Records supplied >>

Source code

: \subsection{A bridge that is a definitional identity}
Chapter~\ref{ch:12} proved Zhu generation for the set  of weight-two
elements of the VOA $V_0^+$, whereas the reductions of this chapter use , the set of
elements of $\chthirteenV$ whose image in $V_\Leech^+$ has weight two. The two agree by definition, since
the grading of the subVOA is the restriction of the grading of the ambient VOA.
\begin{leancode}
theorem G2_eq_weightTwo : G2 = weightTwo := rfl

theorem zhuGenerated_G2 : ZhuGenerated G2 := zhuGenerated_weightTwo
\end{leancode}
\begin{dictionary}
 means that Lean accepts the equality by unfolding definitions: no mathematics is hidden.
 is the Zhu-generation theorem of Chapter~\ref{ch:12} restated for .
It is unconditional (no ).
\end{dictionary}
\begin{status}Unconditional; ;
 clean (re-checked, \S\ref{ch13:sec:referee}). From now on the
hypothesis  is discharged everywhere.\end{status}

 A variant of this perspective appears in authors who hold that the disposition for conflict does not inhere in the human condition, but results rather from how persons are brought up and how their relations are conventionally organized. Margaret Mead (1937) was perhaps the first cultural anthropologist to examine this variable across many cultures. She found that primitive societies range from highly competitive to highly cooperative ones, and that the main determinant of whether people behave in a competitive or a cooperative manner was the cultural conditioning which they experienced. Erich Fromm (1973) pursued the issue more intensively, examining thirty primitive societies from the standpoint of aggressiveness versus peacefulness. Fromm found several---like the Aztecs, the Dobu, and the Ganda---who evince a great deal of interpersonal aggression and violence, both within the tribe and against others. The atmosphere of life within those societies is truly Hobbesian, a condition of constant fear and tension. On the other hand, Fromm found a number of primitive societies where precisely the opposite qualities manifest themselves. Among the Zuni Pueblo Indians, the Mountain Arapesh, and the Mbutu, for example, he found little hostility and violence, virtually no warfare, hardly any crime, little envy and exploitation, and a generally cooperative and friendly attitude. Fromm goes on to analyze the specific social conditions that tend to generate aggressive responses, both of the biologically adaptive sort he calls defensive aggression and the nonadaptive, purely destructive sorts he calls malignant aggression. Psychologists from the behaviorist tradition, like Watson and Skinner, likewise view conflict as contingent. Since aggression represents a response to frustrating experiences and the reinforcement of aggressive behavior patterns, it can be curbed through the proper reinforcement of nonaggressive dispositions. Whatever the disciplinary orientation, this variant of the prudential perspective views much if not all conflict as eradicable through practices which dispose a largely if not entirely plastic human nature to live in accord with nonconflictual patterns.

What the task requires >> Transcribe the material above in full.

Result for this task >>
Source code

: \subsection{A bridge that is a definitional identity}
Chapter~\ref{ch:12} proved Zhu generation for the set  of weight-two
elements of the VOA $V_0^+$, whereas the reductions of this chapter use , the set of
elements of $\chthirteenV$ whose image in $V_\Leech^+$ has weight two. The two agree by definition, since
the grading of the subVOA is the restriction of the grading of the ambient VOA.
\begin{leancode}
theorem G2_eq_weightTwo : G2 = weightTwo := rfl

theorem zhuGenerated_G2 : ZhuGenerated G2 := zhuGenerated_weightTwo
\end{leancode}
\begin{dictionary}
 means that Lean accepts the equality by unfolding definitions: no mathematics is hidden.
 is the Zhu-generation theorem of Chapter~\ref{ch:12} restated for .
It is unconditional (no ).
\end{dictionary}
\begin{status}Unconditional; ;
 clean (re-checked, \S\ref{ch13:sec:referee}). From now on the
hypothesis  is discharged everywhere.\end{status}

 A variant of this perspective appears in authors who hold that the disposition for conflict does not inhere in the human condition, but results rather from how persons are brought up and how their relations are conventionally organized. Margaret Mead (1937) was perhaps the first cultural anthropologist to examine this variable across many cultures. She found that primitive societies range from highly competitive to highly cooperative ones, and that the main determinant of whether people behave in a competitive or a cooperative manner was the cultural conditioning which they experienced. Erich Fromm (1973) pursued the issue more intensively, examining thirty primitive societies from the standpoint of aggressiveness versus peacefulness. Fromm found several---like the Aztecs, the Dobu, and the Ganda---who evince a great deal of interpersonal aggression and violence, both within the tribe and against others. The atmosphere of life within those societies is truly Hobbesian, a condition of constant fear and tension. On the other hand, Fromm found a number of primitive societies where precisely the opposite qualities manifest themselves. Among the Zuni Pueblo Indians, the Mountain Arapesh, and the Mbutu, for example, he found little hostility and violence, virtually no warfare, hardly any crime, little envy and exploitation, and a generally cooperative and friendly attitude. Fromm goes on to analyze the specific social conditions that tend to generate aggressive responses, both of the biologically adaptive sort he calls defensive aggression and the nonadaptive, purely destructive sorts he calls malignant aggression. Psychologists from the behaviorist tradition, like Watson and Skinner, likewise view conflict as contingent. Since aggression represents a response to frustrating experiences and the reinforcement of aggressive behavior patterns, it can be curbed through the proper reinforcement of nonaggressive dispositions. Whatever the disciplinary orientation, this variant of the prudential perspective views much if not all conflict as eradicable through practices which dispose a largely if not entirely plastic human nature to live in accord with nonconflictual patterns.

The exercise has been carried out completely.